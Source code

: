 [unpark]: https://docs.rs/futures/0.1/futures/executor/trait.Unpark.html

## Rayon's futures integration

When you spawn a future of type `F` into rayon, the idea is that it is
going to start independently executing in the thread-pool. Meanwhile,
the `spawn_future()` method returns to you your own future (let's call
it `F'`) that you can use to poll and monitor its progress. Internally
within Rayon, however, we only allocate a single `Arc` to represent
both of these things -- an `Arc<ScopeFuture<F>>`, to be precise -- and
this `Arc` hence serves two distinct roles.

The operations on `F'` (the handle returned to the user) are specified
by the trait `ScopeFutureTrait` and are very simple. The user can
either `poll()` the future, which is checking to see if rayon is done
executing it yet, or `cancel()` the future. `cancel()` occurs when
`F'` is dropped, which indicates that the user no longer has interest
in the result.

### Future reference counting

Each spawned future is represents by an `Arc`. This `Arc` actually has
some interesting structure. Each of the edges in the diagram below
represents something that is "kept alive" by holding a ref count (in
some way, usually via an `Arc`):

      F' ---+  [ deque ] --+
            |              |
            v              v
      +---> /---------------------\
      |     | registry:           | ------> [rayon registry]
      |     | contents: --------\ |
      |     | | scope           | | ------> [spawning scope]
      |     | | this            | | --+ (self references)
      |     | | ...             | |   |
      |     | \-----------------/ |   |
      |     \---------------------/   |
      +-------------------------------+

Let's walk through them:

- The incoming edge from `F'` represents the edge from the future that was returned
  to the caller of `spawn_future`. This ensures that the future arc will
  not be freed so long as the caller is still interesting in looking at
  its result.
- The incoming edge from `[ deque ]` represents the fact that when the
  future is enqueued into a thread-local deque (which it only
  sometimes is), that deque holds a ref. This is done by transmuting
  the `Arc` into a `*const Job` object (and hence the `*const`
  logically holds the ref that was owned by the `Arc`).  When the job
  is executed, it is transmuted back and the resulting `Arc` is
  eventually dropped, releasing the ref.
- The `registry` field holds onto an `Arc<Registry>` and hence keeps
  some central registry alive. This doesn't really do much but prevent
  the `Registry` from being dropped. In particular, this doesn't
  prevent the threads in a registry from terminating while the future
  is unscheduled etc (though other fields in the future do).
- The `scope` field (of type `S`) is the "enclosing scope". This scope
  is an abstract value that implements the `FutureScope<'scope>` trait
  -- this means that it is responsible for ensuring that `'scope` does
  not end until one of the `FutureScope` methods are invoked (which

▶ WORK ITEM
Wherever the word "prevent" turns up in the records above, copy the line that holds it.

▶ OUTPUT BELOW
  some central registry alive. This doesn't really do much but prevent
  prevent the threads in a registry from terminating while the future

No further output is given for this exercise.